Big Sky Thinking

Better Decisions Faster


Knowing How to use Incoming Process Information

James Taylor over at Enterprise Decision Management has written a nice summary of a recent interview he completed with DMReview on "The Art of the Decision." James' piece is a very nice complement to Manoj' post below on the appropriate unit of analysis for decision making.

Manoj explains with great clarity the importance of using processes as the unit of analysis for decisionmaking. This allows organizations to avoid organizational conflicts and maximize the leverage of the decisions it makes.

James' post goes on to explain how, once quality process design is in place and is the basis of continuous improvement, additional gains may be made by focusing on incoming data and metadata. Manoj also states, "any meaningful action plan would have to focus on coordinating the entire supply chain all the way back from customer orders, to the distribution center, to the manufacturing plants, and then to the suppliers." The point: an organization can learn a great deal, and dramatically increase decisionmaking efficiency, by knowing something about the very first pieces of information that come in the door.
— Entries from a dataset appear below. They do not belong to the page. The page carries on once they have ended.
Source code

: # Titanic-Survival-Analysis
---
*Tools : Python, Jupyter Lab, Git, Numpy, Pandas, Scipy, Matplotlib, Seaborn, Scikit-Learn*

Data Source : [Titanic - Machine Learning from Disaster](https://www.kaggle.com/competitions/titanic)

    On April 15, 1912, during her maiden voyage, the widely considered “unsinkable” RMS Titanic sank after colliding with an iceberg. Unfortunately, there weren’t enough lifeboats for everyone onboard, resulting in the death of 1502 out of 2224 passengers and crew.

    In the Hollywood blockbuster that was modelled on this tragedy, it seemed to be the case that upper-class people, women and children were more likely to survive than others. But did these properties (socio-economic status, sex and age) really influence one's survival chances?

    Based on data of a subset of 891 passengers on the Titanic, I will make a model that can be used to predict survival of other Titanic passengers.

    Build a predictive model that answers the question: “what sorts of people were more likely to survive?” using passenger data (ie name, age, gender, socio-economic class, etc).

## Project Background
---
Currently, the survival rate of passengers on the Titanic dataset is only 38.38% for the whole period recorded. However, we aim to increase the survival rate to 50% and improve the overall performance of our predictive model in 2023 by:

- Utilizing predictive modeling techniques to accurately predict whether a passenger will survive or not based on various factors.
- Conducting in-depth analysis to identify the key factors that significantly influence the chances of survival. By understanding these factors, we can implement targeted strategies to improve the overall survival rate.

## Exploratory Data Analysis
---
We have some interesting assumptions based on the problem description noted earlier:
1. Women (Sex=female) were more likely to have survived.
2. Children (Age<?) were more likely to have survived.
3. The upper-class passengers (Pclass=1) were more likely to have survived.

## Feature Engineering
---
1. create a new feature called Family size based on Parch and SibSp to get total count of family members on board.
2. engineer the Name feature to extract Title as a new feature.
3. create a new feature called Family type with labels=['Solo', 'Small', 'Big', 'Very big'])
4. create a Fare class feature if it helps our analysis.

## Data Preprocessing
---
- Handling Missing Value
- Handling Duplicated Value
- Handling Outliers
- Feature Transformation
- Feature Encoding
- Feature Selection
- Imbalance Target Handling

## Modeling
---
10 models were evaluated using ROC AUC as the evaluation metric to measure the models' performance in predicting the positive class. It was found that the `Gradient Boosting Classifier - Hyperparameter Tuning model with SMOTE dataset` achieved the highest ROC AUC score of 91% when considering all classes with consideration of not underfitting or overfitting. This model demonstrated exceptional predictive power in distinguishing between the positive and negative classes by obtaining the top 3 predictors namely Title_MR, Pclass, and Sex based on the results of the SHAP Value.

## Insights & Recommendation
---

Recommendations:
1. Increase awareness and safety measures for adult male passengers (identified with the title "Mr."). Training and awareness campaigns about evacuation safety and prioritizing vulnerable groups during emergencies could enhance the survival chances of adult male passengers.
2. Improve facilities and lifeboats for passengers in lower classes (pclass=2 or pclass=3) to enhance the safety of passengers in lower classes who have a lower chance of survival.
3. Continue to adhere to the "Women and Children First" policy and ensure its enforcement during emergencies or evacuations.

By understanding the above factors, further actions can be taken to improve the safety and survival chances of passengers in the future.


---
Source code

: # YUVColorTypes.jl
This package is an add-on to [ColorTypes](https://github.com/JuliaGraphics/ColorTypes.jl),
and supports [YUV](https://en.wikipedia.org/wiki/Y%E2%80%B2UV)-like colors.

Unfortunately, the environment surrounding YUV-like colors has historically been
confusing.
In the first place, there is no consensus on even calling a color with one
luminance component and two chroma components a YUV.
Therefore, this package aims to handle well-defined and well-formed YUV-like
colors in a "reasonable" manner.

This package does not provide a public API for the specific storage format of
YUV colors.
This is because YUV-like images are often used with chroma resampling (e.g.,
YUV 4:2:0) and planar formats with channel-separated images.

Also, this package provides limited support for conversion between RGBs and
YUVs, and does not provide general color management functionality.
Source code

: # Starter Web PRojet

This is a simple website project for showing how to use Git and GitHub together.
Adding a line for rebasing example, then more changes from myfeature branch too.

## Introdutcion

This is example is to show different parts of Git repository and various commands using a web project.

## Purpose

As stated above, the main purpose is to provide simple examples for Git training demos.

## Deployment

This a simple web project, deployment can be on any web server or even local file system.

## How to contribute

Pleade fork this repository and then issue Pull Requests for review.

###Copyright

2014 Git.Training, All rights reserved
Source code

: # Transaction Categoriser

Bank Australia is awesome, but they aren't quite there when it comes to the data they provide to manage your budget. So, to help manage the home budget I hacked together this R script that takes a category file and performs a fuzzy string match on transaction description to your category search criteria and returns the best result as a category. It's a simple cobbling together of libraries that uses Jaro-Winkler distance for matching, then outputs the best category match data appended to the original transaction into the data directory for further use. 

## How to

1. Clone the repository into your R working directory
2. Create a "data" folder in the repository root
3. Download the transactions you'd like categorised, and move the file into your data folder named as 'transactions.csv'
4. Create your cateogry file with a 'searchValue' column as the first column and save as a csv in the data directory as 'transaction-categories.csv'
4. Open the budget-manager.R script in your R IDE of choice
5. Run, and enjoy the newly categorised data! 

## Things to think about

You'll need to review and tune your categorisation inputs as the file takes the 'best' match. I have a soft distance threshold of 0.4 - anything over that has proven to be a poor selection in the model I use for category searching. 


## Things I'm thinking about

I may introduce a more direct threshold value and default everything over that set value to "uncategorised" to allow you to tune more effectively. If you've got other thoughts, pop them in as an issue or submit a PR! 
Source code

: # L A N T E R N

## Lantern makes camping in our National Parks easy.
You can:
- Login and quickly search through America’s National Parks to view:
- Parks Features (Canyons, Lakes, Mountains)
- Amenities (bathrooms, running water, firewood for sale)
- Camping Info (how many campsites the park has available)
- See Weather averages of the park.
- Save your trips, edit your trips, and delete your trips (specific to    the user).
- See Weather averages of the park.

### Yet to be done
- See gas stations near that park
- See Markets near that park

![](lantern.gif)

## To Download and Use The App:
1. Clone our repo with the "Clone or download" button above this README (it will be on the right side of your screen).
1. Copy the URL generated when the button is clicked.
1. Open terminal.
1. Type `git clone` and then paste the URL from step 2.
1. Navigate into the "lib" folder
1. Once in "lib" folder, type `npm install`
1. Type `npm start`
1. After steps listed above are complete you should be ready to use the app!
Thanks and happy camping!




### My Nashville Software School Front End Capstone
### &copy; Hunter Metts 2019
Manoj's and James's posts present a compelling argument: making maximum use of the data incoming from a customer (or at the process initiation) can avoid decision conflicts and errors later on in the process. In Manoj's post, an organization had trouble when decisionmaking was being done at three levels of the organization simultaneously. The shift of focus onto a process as the unit of analysis, combined with making proper use of the data initiating the process, can reduce those conflicts and improve the process result. The process and the information within it become as valuable as the goods and services migrating through the process.